(Records supplied)

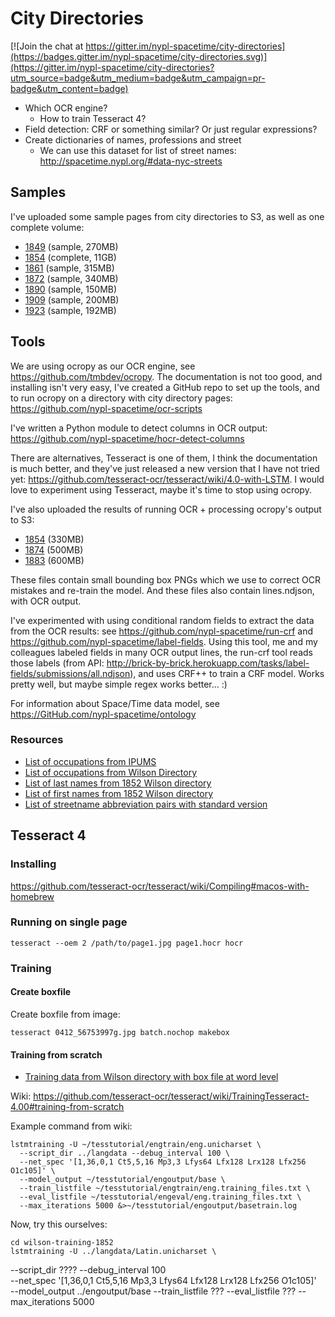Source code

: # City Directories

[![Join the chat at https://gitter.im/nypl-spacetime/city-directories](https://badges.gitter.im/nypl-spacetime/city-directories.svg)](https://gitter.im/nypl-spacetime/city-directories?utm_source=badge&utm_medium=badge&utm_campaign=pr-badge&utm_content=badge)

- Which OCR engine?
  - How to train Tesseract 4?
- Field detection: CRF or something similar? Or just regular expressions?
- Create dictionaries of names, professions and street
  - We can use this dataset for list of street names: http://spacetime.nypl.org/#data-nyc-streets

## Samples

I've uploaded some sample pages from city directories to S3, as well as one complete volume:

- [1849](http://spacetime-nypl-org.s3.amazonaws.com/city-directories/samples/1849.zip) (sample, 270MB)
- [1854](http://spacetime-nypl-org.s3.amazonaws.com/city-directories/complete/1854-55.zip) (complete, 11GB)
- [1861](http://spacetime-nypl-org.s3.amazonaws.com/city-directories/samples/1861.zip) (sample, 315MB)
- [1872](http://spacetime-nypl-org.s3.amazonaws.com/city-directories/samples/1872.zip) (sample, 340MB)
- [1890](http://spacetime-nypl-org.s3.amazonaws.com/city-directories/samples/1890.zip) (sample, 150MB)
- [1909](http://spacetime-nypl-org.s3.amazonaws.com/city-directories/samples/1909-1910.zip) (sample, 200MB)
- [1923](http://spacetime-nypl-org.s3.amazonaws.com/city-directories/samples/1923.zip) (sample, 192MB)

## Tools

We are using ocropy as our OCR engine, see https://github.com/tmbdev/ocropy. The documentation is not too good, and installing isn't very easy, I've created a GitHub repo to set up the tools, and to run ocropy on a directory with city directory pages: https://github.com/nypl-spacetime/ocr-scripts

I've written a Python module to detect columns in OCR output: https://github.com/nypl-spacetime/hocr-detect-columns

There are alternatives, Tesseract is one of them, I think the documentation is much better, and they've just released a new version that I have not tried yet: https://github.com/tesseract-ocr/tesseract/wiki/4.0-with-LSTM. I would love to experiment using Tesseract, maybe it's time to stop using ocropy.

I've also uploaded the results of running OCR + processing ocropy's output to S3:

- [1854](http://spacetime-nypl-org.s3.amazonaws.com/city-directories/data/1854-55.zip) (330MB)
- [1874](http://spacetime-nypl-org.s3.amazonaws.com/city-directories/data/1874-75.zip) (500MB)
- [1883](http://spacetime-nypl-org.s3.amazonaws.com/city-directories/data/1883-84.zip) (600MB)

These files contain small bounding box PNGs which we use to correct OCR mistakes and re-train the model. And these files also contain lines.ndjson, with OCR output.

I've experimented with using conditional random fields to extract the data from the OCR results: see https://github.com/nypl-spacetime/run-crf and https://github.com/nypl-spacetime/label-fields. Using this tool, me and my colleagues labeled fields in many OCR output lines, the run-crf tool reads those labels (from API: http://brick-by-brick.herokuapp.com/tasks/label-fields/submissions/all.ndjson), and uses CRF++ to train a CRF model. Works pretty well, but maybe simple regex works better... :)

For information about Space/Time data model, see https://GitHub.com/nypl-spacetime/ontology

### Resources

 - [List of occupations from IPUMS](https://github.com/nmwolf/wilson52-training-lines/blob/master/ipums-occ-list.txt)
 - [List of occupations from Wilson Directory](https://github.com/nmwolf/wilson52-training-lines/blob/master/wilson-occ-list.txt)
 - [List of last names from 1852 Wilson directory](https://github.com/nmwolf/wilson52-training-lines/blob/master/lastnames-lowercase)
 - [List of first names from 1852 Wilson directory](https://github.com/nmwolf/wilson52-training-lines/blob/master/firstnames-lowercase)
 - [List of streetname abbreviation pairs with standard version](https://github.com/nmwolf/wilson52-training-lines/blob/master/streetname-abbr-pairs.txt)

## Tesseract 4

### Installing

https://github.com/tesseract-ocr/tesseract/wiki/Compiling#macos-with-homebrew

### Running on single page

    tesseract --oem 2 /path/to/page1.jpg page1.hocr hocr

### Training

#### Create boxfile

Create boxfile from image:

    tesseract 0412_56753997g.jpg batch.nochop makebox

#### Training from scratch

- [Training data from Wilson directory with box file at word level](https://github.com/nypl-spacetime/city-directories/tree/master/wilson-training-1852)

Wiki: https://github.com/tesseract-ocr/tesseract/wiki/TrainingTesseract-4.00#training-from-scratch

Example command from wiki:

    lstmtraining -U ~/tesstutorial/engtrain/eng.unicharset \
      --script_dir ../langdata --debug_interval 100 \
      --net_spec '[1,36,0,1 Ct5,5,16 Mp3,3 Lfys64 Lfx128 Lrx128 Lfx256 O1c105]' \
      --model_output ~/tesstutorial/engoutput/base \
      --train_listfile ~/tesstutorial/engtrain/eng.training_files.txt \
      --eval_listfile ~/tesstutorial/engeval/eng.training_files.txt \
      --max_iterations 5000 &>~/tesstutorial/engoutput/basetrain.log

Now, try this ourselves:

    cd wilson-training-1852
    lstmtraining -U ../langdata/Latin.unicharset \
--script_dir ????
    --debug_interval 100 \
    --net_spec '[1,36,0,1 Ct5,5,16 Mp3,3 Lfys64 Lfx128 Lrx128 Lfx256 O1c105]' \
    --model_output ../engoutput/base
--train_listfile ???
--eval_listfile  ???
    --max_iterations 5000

(End Records supplied)

Task instructions:
Leaving each image aside, repeat the listing above exactly.

Exercise response:
Source code

: # City Directories

[![Join the chat at https://gitter.im/nypl-spacetime/city-directories](https://badges.gitter.im/nypl-spacetime/city-directories.svg)](https://gitter.im/nypl-spacetime/city-directories?utm_source=badge&utm_medium=badge&utm_campaign=pr-badge&utm_content=badge)

- Which OCR engine?
  - How to train Tesseract 4?
- Field detection: CRF or something similar? Or just regular expressions?
- Create dictionaries of names, professions and street
  - We can use this dataset for list of street names: http://spacetime.nypl.org/#data-nyc-streets

## Samples

I've uploaded some sample pages from city directories to S3, as well as one complete volume:

- [1849](http://spacetime-nypl-org.s3.amazonaws.com/city-directories/samples/1849.zip) (sample, 270MB)
- [1854](http://spacetime-nypl-org.s3.amazonaws.com/city-directories/complete/1854-55.zip) (complete, 11GB)
- [1861](http://spacetime-nypl-org.s3.amazonaws.com/city-directories/samples/1861.zip) (sample, 315MB)
- [1872](http://spacetime-nypl-org.s3.amazonaws.com/city-directories/samples/1872.zip) (sample, 340MB)
- [1890](http://spacetime-nypl-org.s3.amazonaws.com/city-directories/samples/1890.zip) (sample, 150MB)
- [1909](http://spacetime-nypl-org.s3.amazonaws.com/city-directories/samples/1909-1910.zip) (sample, 200MB)
- [1923](http://spacetime-nypl-org.s3.amazonaws.com/city-directories/samples/1923.zip) (sample, 192MB)

## Tools

We are using ocropy as our OCR engine, see https://github.com/tmbdev/ocropy. The documentation is not too good, and installing isn't very easy, I've created a GitHub repo to set up the tools, and to run ocropy on a directory with city directory pages: https://github.com/nypl-spacetime/ocr-scripts

I've written a Python module to detect columns in OCR output: https://github.com/nypl-spacetime/hocr-detect-columns

There are alternatives, Tesseract is one of them, I think the documentation is much better, and they've just released a new version that I have not tried yet: https://github.com/tesseract-ocr/tesseract/wiki/4.0-with-LSTM. I would love to experiment using Tesseract, maybe it's time to stop using ocropy.

I've also uploaded the results of running OCR + processing ocropy's output to S3:

- [1854](http://spacetime-nypl-org.s3.amazonaws.com/city-directories/data/1854-55.zip) (330MB)
- [1874](http://spacetime-nypl-org.s3.amazonaws.com/city-directories/data/1874-75.zip) (500MB)
- [1883](http://spacetime-nypl-org.s3.amazonaws.com/city-directories/data/1883-84.zip) (600MB)

These files contain small bounding box PNGs which we use to correct OCR mistakes and re-train the model. And these files also contain lines.ndjson, with OCR output.

I've experimented with using conditional random fields to extract the data from the OCR results: see https://github.com/nypl-spacetime/run-crf and https://github.com/nypl-spacetime/label-fields. Using this tool, me and my colleagues labeled fields in many OCR output lines, the run-crf tool reads those labels (from API: http://brick-by-brick.herokuapp.com/tasks/label-fields/submissions/all.ndjson), and uses CRF++ to train a CRF model. Works pretty well, but maybe simple regex works better... :)

For information about Space/Time data model, see https://GitHub.com/nypl-spacetime/ontology

### Resources

 - [List of occupations from IPUMS](https://github.com/nmwolf/wilson52-training-lines/blob/master/ipums-occ-list.txt)
 - [List of occupations from Wilson Directory](https://github.com/nmwolf/wilson52-training-lines/blob/master/wilson-occ-list.txt)
 - [List of last names from 1852 Wilson directory](https://github.com/nmwolf/wilson52-training-lines/blob/master/lastnames-lowercase)
 - [List of first names from 1852 Wilson directory](https://github.com/nmwolf/wilson52-training-lines/blob/master/firstnames-lowercase)
 - [List of streetname abbreviation pairs with standard version](https://github.com/nmwolf/wilson52-training-lines/blob/master/streetname-abbr-pairs.txt)

## Tesseract 4

### Installing

https://github.com/tesseract-ocr/tesseract/wiki/Compiling#macos-with-homebrew

### Running on single page

    tesseract --oem 2 /path/to/page1.jpg page1.hocr hocr

### Training

#### Create boxfile

Create boxfile from image:

    tesseract 0412_56753997g.jpg batch.nochop makebox

#### Training from scratch

- [Training data from Wilson directory with box file at word level](https://github.com/nypl-spacetime/city-directories/tree/master/wilson-training-1852)

Wiki: https://github.com/tesseract-ocr/tesseract/wiki/TrainingTesseract-4.00#training-from-scratch

Example command from wiki:

    lstmtraining -U ~/tesstutorial/engtrain/eng.unicharset \
      --script_dir ../langdata --debug_interval 100 \
      --net_spec '[1,36,0,1 Ct5,5,16 Mp3,3 Lfys64 Lfx128 Lrx128 Lfx256 O1c105]' \
      --model_output ~/tesstutorial/engoutput/base \
      --train_listfile ~/tesstutorial/engtrain/eng.training_files.txt \
      --eval_listfile ~/tesstutorial/engeval/eng.training_files.txt \
      --max_iterations 5000 &>~/tesstutorial/engoutput/basetrain.log

Now, try this ourselves:

    cd wilson-training-1852
    lstmtraining -U ../langdata/Latin.unicharset \
--script_dir ????
    --debug_interval 100 \
    --net_spec '[1,36,0,1 Ct5,5,16 Mp3,3 Lfys64 Lfx128 Lrx128 Lfx256 O1c105]' \
    --model_output ../engoutput/base
--train_listfile ???
--eval_listfile  ???
    --max_iterations 5000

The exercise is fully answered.